_Brief_: Tell me how many lines in the entries below contain the word "that"; reply with the number and nothing else.

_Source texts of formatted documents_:
################

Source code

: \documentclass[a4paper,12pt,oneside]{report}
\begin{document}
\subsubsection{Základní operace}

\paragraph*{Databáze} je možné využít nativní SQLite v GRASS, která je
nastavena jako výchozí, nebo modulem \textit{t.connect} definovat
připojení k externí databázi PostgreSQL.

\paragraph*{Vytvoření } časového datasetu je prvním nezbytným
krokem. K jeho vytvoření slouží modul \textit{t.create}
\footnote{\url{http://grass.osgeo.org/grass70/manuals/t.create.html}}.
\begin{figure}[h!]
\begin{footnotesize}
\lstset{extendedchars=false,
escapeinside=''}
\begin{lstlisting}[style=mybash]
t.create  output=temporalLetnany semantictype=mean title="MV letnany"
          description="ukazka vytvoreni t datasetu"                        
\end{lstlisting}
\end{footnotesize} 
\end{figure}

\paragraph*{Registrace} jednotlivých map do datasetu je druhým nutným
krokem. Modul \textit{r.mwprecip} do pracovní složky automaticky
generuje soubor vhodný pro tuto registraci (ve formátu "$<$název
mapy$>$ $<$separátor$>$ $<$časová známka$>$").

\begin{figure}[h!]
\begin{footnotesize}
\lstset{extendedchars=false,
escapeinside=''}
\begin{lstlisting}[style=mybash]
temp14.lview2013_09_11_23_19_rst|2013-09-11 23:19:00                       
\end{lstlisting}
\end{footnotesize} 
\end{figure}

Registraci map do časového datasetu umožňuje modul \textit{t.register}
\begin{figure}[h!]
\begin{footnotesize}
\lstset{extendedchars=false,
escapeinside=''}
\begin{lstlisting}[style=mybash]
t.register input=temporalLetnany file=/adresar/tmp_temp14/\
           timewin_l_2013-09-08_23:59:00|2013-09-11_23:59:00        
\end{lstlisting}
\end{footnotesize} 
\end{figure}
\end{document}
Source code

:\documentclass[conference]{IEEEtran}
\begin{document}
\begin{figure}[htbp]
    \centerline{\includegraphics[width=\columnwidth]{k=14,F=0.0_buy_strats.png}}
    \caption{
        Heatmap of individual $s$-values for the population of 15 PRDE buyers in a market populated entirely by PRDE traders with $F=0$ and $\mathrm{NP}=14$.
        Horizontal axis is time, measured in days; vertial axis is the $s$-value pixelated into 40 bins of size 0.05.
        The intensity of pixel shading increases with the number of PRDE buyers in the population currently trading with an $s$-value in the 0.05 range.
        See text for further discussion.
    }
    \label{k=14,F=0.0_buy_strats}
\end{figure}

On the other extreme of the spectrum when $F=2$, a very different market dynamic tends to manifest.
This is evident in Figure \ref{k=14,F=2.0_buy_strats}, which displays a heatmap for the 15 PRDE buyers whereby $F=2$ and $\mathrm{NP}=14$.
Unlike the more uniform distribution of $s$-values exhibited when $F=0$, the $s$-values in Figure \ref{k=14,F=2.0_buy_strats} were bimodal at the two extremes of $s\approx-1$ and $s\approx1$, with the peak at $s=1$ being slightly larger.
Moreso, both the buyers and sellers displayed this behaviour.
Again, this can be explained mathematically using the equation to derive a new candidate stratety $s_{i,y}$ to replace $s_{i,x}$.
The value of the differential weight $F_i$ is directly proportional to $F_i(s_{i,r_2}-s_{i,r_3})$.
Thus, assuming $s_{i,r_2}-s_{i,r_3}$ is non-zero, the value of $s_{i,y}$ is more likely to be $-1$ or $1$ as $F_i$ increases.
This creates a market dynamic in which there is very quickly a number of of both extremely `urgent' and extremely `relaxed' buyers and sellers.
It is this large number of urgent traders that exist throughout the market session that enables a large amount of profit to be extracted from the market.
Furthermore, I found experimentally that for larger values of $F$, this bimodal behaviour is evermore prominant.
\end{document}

################

_Response area_: 2